Every problem in the food industry is known, published, investigated and yet we willingly turn a blind eye because we all need to eat and convenience for our daily bread rules us emotionally. Our daily bread, dear Father give us today our daily bread, despite the fact that it is mostly inflated air held together in a chemically perfected web of those toxic, recycled fats with flour so finely ground that it is literally absent of nutrition on the molecular level, requiring vitamin additives, additional transportation shipments and contaminated inefficiencies.

We had long ago abandoned the vegetable and fruit section of the supermarkets, acquiring such items directly from our gardens or the farmers´ markets available year-round in most of Chile. Cheeses and butter and beans also began to be more readily available at the farmers´ market once we started going regularly and getting to know the schedules of which vendors had what available when. For our dry goods we found a local, family-owned business in Valdivia called Ordenes (@Bueras 1902) where we acquire packaged pasta, rice, cooking oil, salt, and sacks of flour as well as grains for the chickens, and dried fruits like raisins and nuts and household items like matches and toilet paper all for better prices than the area supermarkets and more directly distributed. Plus we form relationships with these vendors, social interactions that bring the business of food acquisition back to a more human scale. They remember us, remember that we bring our own canvas bas when we shop, and respond when we request a natural brand of cooking oil or larger portions of popping corn by stocking them on their shelves. Through our contacts and friendships in other bio-regions of Chile we have found direct sources for bulk purchases of olive oil, sacks of whole oats, brown rice, and a small-scale mill for whole wheat flour just east of us in the Andean foothills.
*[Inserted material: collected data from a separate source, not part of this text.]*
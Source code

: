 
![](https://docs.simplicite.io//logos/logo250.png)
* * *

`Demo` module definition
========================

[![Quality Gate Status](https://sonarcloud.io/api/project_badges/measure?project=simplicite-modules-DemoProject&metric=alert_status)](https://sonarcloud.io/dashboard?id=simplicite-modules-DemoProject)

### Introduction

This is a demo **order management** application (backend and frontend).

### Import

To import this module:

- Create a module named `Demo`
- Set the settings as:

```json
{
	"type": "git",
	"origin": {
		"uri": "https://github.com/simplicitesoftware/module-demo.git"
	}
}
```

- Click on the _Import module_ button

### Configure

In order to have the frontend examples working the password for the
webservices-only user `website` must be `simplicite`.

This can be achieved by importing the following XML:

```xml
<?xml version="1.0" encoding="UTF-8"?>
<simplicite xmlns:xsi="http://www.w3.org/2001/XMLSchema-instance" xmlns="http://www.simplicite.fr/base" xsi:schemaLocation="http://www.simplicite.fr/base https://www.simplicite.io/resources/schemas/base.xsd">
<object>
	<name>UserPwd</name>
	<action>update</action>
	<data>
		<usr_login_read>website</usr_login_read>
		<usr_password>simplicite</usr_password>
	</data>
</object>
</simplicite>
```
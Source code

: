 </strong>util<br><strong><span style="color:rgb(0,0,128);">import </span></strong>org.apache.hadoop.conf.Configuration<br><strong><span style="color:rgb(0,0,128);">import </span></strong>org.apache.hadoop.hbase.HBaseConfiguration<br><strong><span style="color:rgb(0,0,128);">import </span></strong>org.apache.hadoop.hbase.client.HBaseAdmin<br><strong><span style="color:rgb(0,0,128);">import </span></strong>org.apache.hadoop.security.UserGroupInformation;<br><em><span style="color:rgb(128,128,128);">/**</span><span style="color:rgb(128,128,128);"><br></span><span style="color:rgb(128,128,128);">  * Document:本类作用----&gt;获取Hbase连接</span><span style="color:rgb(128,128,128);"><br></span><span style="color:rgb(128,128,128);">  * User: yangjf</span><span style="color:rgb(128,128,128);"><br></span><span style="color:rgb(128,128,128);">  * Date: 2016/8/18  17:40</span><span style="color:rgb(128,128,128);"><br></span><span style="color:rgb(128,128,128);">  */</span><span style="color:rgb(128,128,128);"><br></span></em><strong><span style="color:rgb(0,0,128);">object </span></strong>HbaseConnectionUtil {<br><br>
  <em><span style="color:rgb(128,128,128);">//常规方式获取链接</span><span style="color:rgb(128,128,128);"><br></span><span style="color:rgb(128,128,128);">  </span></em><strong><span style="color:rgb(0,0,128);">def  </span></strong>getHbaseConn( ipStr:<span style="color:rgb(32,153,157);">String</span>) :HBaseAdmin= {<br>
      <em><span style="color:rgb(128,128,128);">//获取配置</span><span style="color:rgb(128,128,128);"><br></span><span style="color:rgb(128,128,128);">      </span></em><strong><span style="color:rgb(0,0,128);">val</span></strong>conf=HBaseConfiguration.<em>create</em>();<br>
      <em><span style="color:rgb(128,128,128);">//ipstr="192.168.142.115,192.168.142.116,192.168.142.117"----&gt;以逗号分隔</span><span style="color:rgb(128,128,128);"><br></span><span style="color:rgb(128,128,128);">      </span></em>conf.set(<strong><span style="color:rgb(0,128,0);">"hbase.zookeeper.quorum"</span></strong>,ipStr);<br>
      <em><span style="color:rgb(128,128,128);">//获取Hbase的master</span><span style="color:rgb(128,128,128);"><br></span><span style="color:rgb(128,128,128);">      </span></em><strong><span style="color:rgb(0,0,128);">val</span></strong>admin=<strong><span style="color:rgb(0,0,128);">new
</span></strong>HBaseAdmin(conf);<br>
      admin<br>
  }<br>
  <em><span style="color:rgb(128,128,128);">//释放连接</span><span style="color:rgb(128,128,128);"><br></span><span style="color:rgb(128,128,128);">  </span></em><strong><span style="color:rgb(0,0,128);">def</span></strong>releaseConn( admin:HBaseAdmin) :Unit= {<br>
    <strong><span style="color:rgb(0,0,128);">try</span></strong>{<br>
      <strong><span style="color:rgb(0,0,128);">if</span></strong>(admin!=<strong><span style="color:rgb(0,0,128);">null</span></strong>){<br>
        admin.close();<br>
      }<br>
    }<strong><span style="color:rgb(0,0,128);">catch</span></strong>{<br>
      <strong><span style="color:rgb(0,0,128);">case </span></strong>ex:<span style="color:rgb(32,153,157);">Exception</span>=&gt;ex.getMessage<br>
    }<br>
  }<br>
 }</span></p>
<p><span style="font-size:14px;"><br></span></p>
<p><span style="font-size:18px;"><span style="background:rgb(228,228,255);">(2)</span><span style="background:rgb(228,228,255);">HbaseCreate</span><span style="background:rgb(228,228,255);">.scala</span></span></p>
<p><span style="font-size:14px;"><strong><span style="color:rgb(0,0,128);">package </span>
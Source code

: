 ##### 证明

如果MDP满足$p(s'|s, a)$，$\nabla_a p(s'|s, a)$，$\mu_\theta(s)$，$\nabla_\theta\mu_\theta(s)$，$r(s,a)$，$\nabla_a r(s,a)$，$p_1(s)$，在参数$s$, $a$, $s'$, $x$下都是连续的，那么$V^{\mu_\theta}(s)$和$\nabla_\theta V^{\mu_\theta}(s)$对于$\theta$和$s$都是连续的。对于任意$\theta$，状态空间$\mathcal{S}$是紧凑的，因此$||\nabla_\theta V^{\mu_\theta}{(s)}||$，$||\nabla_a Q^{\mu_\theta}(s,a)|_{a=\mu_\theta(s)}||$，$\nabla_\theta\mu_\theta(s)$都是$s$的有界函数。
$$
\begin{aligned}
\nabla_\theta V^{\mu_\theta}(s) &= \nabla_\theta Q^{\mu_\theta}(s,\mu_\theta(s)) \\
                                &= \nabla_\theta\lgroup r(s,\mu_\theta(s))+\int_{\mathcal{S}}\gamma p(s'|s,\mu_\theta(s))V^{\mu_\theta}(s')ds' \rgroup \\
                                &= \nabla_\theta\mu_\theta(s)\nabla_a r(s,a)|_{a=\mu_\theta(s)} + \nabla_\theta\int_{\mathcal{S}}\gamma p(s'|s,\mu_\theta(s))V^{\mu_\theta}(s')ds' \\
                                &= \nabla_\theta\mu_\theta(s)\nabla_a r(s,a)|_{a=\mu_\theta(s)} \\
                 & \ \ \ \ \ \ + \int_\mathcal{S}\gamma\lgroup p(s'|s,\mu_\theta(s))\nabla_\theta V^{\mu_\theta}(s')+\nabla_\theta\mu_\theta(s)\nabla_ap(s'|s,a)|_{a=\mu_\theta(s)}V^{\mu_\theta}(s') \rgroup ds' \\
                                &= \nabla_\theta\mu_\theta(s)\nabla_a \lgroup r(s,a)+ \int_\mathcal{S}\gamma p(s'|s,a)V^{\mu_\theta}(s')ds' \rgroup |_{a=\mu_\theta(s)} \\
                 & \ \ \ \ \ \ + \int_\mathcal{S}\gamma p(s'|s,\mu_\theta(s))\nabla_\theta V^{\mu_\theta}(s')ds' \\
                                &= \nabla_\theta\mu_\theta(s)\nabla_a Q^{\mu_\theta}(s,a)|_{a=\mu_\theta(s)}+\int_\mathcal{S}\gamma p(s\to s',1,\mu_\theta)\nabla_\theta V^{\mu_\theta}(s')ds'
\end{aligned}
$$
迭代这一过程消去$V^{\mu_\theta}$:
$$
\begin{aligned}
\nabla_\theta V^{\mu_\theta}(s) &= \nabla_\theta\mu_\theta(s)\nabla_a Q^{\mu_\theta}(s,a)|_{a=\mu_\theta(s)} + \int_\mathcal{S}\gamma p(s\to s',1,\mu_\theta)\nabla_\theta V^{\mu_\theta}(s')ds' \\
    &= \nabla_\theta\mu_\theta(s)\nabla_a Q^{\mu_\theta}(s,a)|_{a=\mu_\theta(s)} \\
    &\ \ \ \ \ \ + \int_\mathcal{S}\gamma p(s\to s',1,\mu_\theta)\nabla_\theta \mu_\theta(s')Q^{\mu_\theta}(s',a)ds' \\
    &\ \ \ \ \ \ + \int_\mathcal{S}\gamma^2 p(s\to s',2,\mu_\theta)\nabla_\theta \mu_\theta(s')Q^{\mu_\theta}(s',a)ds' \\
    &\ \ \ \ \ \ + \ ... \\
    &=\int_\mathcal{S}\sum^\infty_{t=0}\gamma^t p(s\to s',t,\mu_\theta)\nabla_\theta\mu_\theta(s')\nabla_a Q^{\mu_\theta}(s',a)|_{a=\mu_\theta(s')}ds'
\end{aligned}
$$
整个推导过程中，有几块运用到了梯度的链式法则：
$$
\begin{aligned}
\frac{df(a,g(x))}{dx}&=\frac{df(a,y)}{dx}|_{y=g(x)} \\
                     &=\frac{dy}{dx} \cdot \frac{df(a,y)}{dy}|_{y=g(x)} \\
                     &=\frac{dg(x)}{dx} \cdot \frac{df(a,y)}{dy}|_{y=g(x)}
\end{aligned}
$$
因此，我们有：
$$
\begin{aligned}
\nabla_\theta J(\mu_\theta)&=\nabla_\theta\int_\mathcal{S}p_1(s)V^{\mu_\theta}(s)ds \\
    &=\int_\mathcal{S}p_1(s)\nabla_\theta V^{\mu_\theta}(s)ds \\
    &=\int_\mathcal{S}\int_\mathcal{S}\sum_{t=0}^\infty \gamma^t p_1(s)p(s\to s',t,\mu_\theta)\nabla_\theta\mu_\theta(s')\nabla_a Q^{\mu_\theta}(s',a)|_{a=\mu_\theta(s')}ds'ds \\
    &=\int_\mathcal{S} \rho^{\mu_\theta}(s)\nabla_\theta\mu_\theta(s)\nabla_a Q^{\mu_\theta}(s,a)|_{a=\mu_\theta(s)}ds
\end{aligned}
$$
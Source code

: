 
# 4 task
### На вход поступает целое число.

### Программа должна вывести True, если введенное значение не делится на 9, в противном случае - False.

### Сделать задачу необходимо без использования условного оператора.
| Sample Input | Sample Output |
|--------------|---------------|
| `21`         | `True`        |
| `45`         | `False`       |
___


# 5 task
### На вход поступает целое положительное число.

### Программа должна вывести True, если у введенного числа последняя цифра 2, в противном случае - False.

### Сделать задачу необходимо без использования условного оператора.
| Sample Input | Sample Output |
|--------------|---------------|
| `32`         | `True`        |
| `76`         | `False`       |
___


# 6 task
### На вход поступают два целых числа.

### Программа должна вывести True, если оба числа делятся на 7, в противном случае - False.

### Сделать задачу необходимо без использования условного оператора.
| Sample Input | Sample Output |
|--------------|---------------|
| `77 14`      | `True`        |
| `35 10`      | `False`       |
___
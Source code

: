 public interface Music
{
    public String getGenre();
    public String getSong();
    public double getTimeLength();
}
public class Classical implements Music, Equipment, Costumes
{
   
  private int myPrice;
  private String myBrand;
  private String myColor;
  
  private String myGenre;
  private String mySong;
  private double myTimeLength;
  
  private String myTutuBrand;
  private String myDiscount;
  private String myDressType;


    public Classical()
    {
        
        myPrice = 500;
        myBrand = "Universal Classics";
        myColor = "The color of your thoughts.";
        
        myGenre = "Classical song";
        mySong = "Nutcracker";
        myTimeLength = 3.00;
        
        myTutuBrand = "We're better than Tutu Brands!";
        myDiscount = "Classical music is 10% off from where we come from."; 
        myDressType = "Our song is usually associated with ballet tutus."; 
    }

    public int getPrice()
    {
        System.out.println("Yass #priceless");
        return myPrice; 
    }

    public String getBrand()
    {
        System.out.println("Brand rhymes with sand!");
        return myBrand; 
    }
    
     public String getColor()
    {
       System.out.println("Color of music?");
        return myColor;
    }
Thus armed with less processed, locally available grains which we can stock-pile all year, we abandoned the last connection we had to the supermarkets: the Chilean tradition of buying bags of white bread rolls and buns from the supermarkets every couple of days, or daily for urban dwellers, for evening tea and breakfast. Instead we quickly learned how to mix up flat bread dough and cook it directly on the wood-fired stove-top; evening tea and morning breakfast staples prepared in about 30-minutes of good rolling and flipping exercise. Or prepare rising dough ahead of time for the clay oven or make quick batters of drop biscuits or pancakes or just eat a bowl of hot porridge instead of bread, or bake granola for morning cereal with our own honey and local butter for added fat that we can source and control the content of.

All of this transition took investigation, footwork and synchronicity to seek out local, non-supermarket sources for our food and household items. And it required leaning how to cook and make many of our own once-processed food items like bread and cereal. We studied recipes and talked to people, exchanged ideas, listened to other generations, remembered how people ate prior to the arrival of the supermarkets, and then dedicated ourselves to the acquisition of food stuffs without the bright lights and marketing traps of the modern supermarkets. In Chile, where farmers´ markets are still a large part of most urban landscapes, I see no real reason besides ignorance and apathy that young urban dwellers do not better support these good, non-supermarket sources for food. There is a claim that the supermarkets are more convenient, but the fluorescent lights reveal tired faces standing in long lines paying for over-priced shadows of the food they may have eaten in their childhoods.

Give us today our daily bread and let it not only nourish our bodies, but also our local communities and the environment in which family farms can actually thrive on sustainable practices. Amen.